Work to complete >> Please transcribe every record below exactly, leaving out the pictures.

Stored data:
Content starts

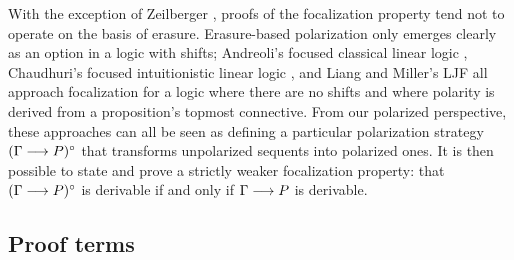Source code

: \documentclass[acmtocl]{robtrans}\pdfoutput=1
\newcommand{\seq}[2]{{#1} \longrightarrow {#2} \mathstrut}
\begin{document}
With the exception of Zeilberger , proofs
of the focalization property tend not to operate on the basis of
erasure. Erasure-based polarization only emerges clearly as an option
in a logic with shifts; Andreoli's focused classical linear logic
, Chaudhuri's focused intuitionistic linear
logic , and Liang and Miller's LJF
 all approach focalization for a logic
where there are no shifts and where polarity is derived from a
proposition's topmost connective.  From our polarized perspective,
these approaches can all be seen as defining a particular polarization
strategy $(\seq{\Gamma}{P})^\circ$ that transforms unpolarized
sequents into polarized ones. It is then possible to state and prove a
strictly weaker focalization property: that $(\seq{\Gamma}{P})^\circ$
is derivable if and only if $\seq{\Gamma}{P}$ is derivable.


\subsection{Proof terms}\label{sec:proofterms}
\end{document}
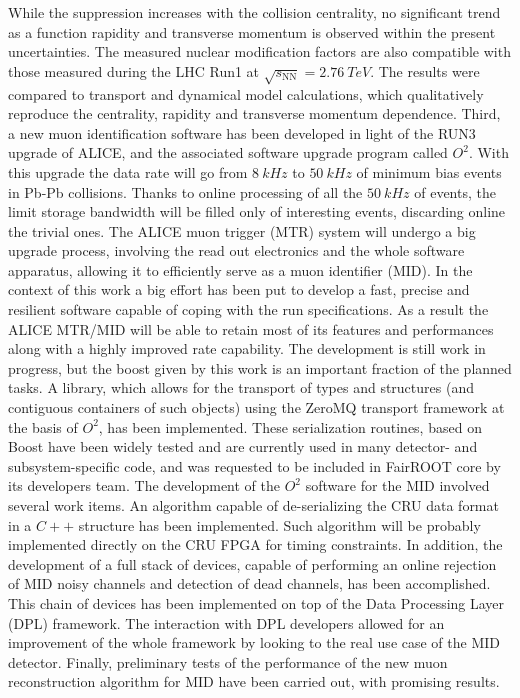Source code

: While the suppression increases with the collision centrality, no significant trend as a function rapidity and transverse momentum is observed within the present uncertainties. 
The measured nuclear modification factors are also compatible with those measured during the LHC Run1 at $\sqrt{s_{\mathrm{NN}}}=2.76\ TeV$.
The results were compared to transport and dynamical model calculations, which qualitatively reproduce the centrality, rapidity and transverse momentum dependence.
Third, a new muon identification software has been developed in light of the RUN3 upgrade of ALICE, and the associated software upgrade program called $O^2$.
With this upgrade the data rate will go from $8\ kHz$ to $50\ kHz$ of minimum bias events in Pb-Pb collisions.
Thanks to online processing of all the $50\ kHz$ of events, the limit storage bandwidth will be filled only of interesting events, discarding online the trivial ones.
The ALICE muon trigger (MTR) system will undergo a big upgrade process, involving the read out electronics and the whole software apparatus, allowing it to efficiently serve as a muon identifier (MID).
In the context of this work a big effort has been put to develop a fast, precise and resilient software capable of coping with the run specifications. 
As a result the ALICE MTR/MID will be able to retain most of its features and performances along with a highly improved rate capability. 
The development is still work in progress, but the boost given by this work is an important fraction of the planned tasks.
A library, which allows for the transport of  types and structures (and contiguous containers of such objects) using the ZeroMQ transport framework at the basis of $O^2$, has been implemented.
These serialization routines, based on Boost have been widely tested and are currently used in many detector- and subsystem-specific code, and was requested to be included in FairROOT core by its developers team. 
The development of the $O^2$ software for the MID involved several work items.
An algorithm capable of de-serializing the CRU data format in a $C++$ structure has been implemented.
Such algorithm will be probably implemented directly on the CRU FPGA for timing constraints.
In addition, the development of a full stack of devices, capable of performing an online rejection of MID noisy channels and detection of dead channels, has been accomplished.
This chain of devices has been implemented on top of the Data Processing Layer (DPL) framework.
The interaction with DPL developers allowed for an improvement of the whole framework by looking to the real use case of the MID detector.
Finally, preliminary tests of the performance of the new muon reconstruction algorithm for MID have been carried out, with promising results.

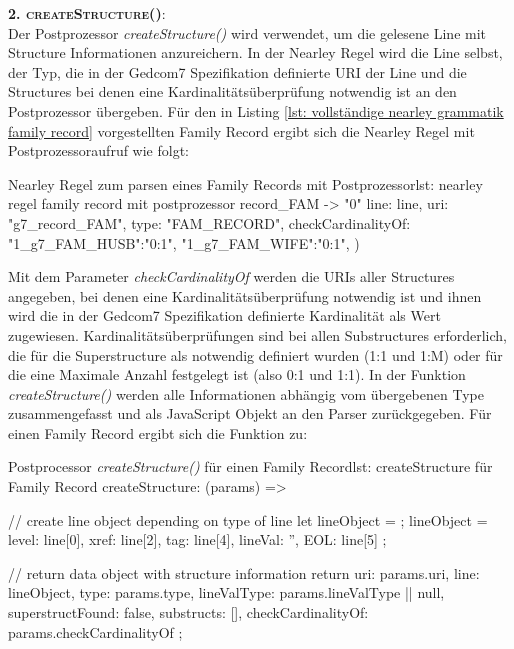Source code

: \textsc{\textbf{2. createStructure()}:} \vspace{0.5em} \\
Der Postprozessor \textit{createStructure()} wird verwendet, um die gelesene Line mit Structure Informationen anzureichern. In der Nearley Regel wird die Line selbst, der Typ, die in der Gedcom7 Spezifikation definierte URI der Line und die Structures bei denen eine Kardinalitätsüberprüfung notwendig ist an den Postprozessor übergeben. Für den in Listing \ref{lst: vollständige nearley grammatik family record} vorgestellten Family Record ergibt sich die Nearley Regel mit Postprozessoraufruf wie folgt:
\vspace{1em}
\begin{javascript}{Nearley Regel zum parsen eines Family Records mit Postprozessor}{lst: nearley regel family record mit postprozessor}
	record_FAM
		-> "0"  %
		 	{%
				line: line,
				uri: "g7_record_FAM", 
				type: "FAM_RECORD", 
				checkCardinalityOf: {
					"1_g7_FAM_HUSB":"0:1", 
					"1_g7_FAM_WIFE":"0:1",
				}
			}) %
\end{javascript}
\vspace{1em}
Mit dem Parameter \textit{checkCardinalityOf} werden die URIs aller Structures angegeben, bei denen eine Kardinalitätsüberprüfung notwendig ist und ihnen wird die in der Gedcom7 Spezifikation definierte Kardinalität als Wert zugewiesen. Kardinalitätsüberprüfungen sind bei allen Substructures erforderlich, die für die Superstructure als notwendig definiert wurden (1:1 und 1:M) oder für die eine Maximale Anzahl festgelegt ist (also 0:1 und 1:1). In der Funktion \textit{createStructure()} werden alle Informationen abhängig vom übergebenen Type zusammengefasst und als JavaScript Objekt an den Parser zurückgegeben. Für einen Family Record ergibt sich die Funktion zu:
\vspace{1em}
\begin{javascript}{Postprocessor \textit{createStructure()} für einen Family Record}{lst: createStructure für Family Record}
	createStructure: (params) => {
		// create line object depending on type of line
		let lineObject = {};
		lineObject = { 
			level: line[0], 
			xref: line[2], 
			tag: line[4], 
			lineVal: '', 
			EOL: line[5] 
		};
		
		// return data object with structure information
		return {
			uri: params.uri,
			line: lineObject,
			type: params.type,
			lineValType: params.lineValType || null,
			superstructFound: false,
			substructs: [],
			checkCardinalityOf: params.checkCardinalityOf
		};
	}
\end{javascript}
\vspace{1em}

Content ends

Solution below >>
Source code

: \documentclass[acmtocl]{robtrans}\pdfoutput=1
\newcommand{\seq}[2]{{#1} \longrightarrow {#2} \mathstrut}
\begin{document}
With the exception of Zeilberger , proofs
of the focalization property tend not to operate on the basis of
erasure. Erasure-based polarization only emerges clearly as an option
in a logic with shifts; Andreoli's focused classical linear logic
, Chaudhuri's focused intuitionistic linear
logic , and Liang and Miller's LJF
 all approach focalization for a logic
where there are no shifts and where polarity is derived from a
proposition's topmost connective.  From our polarized perspective,
these approaches can all be seen as defining a particular polarization
strategy $(\seq{\Gamma}{P})^\circ$ that transforms unpolarized
sequents into polarized ones. It is then possible to state and prove a
strictly weaker focalization property: that $(\seq{\Gamma}{P})^\circ$
is derivable if and only if $\seq{\Gamma}{P}$ is derivable.


\subsection{Proof terms}\label{sec:proofterms}
\end{document}
Source code

: While the suppression increases with the collision centrality, no significant trend as a function rapidity and transverse momentum is observed within the present uncertainties. 
The measured nuclear modification factors are also compatible with those measured during the LHC Run1 at $\sqrt{s_{\mathrm{NN}}}=2.76\ TeV$.
The results were compared to transport and dynamical model calculations, which qualitatively reproduce the centrality, rapidity and transverse momentum dependence.
Third, a new muon identification software has been developed in light of the RUN3 upgrade of ALICE, and the associated software upgrade program called $O^2$.
With this upgrade the data rate will go from $8\ kHz$ to $50\ kHz$ of minimum bias events in Pb-Pb collisions.
Thanks to online processing of all the $50\ kHz$ of events, the limit storage bandwidth will be filled only of interesting events, discarding online the trivial ones.
The ALICE muon trigger (MTR) system will undergo a big upgrade process, involving the read out electronics and the whole software apparatus, allowing it to efficiently serve as a muon identifier (MID).
In the context of this work a big effort has been put to develop a fast, precise and resilient software capable of coping with the run specifications. 
As a result the ALICE MTR/MID will be able to retain most of its features and performances along with a highly improved rate capability. 
The development is still work in progress, but the boost given by this work is an important fraction of the planned tasks.
A library, which allows for the transport of  types and structures (and contiguous containers of such objects) using the ZeroMQ transport framework at the basis of $O^2$, has been implemented.
These serialization routines, based on Boost have been widely tested and are currently used in many detector- and subsystem-specific code, and was requested to be included in FairROOT core by its developers team. 
The development of the $O^2$ software for the MID involved several work items.
An algorithm capable of de-serializing the CRU data format in a $C++$ structure has been implemented.
Such algorithm will be probably implemented directly on the CRU FPGA for timing constraints.
In addition, the development of a full stack of devices, capable of performing an online rejection of MID noisy channels and detection of dead channels, has been accomplished.
This chain of devices has been implemented on top of the Data Processing Layer (DPL) framework.
The interaction with DPL developers allowed for an improvement of the whole framework by looking to the real use case of the MID detector.
Finally, preliminary tests of the performance of the new muon reconstruction algorithm for MID have been carried out, with promising results.

Source code

: \textsc{\textbf{2. createStructure()}:} \vspace{0.5em} \\
Der Postprozessor \textit{createStructure()} wird verwendet, um die gelesene Line mit Structure Informationen anzureichern. In der Nearley Regel wird die Line selbst, der Typ, die in der Gedcom7 Spezifikation definierte URI der Line und die Structures bei denen eine Kardinalitätsüberprüfung notwendig ist an den Postprozessor übergeben. Für den in Listing \ref{lst: vollständige nearley grammatik family record} vorgestellten Family Record ergibt sich die Nearley Regel mit Postprozessoraufruf wie folgt:
\vspace{1em}
\begin{javascript}{Nearley Regel zum parsen eines Family Records mit Postprozessor}{lst: nearley regel family record mit postprozessor}
	record_FAM
		-> "0"  %
		 	{%
				line: line,
				uri: "g7_record_FAM", 
				type: "FAM_RECORD", 
				checkCardinalityOf: {
					"1_g7_FAM_HUSB":"0:1", 
					"1_g7_FAM_WIFE":"0:1",
				}
			}) %
\end{javascript}
\vspace{1em}
Mit dem Parameter \textit{checkCardinalityOf} werden die URIs aller Structures angegeben, bei denen eine Kardinalitätsüberprüfung notwendig ist und ihnen wird die in der Gedcom7 Spezifikation definierte Kardinalität als Wert zugewiesen. Kardinalitätsüberprüfungen sind bei allen Substructures erforderlich, die für die Superstructure als notwendig definiert wurden (1:1 und 1:M) oder für die eine Maximale Anzahl festgelegt ist (also 0:1 und 1:1). In der Funktion \textit{createStructure()} werden alle Informationen abhängig vom übergebenen Type zusammengefasst und als JavaScript Objekt an den Parser zurückgegeben. Für einen Family Record ergibt sich die Funktion zu:
\vspace{1em}
\begin{javascript}{Postprocessor \textit{createStructure()} für einen Family Record}{lst: createStructure für Family Record}
	createStructure: (params) => {
		// create line object depending on type of line
		let lineObject = {};
		lineObject = { 
			level: line[0], 
			xref: line[2], 
			tag: line[4], 
			lineVal: '', 
			EOL: line[5] 
		};
		
		// return data object with structure information
		return {
			uri: params.uri,
			line: lineObject,
			type: params.type,
			lineValType: params.lineValType || null,
			superstructFound: false,
			substructs: [],
			checkCardinalityOf: params.checkCardinalityOf
		};
	}
\end{javascript}
\vspace{1em}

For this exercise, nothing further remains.